Stored items from a collection
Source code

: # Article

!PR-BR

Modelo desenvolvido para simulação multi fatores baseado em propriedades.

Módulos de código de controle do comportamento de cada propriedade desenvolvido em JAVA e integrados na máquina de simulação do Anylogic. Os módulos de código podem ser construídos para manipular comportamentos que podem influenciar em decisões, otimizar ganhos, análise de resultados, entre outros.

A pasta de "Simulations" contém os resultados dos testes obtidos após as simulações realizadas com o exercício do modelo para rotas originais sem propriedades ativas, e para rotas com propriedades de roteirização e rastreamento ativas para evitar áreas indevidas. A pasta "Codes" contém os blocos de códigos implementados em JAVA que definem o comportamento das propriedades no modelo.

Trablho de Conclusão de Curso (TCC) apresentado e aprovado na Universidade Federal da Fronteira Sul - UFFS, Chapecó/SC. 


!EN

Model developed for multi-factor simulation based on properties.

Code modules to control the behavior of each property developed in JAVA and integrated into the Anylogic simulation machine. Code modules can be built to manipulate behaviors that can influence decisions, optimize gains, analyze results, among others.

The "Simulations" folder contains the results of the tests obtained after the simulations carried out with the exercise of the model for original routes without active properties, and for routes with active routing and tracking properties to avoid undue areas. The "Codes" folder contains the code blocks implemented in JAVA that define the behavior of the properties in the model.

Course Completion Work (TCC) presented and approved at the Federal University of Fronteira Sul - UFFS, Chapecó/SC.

■ **What is being asked**
Take each line above that contains "simulação" and copy it out.

■ **Answer section**
Modelo desenvolvido para simulação multi fatores baseado em propriedades.
Módulos de código de controle do comportamento de cada propriedade desenvolvido em JAVA e integrados na máquina de simulação do Anylogic. Os módulos de código podem ser construídos para manipular comportamentos que podem influenciar em decisões, otimizar ganhos, análise de resultados, entre outros.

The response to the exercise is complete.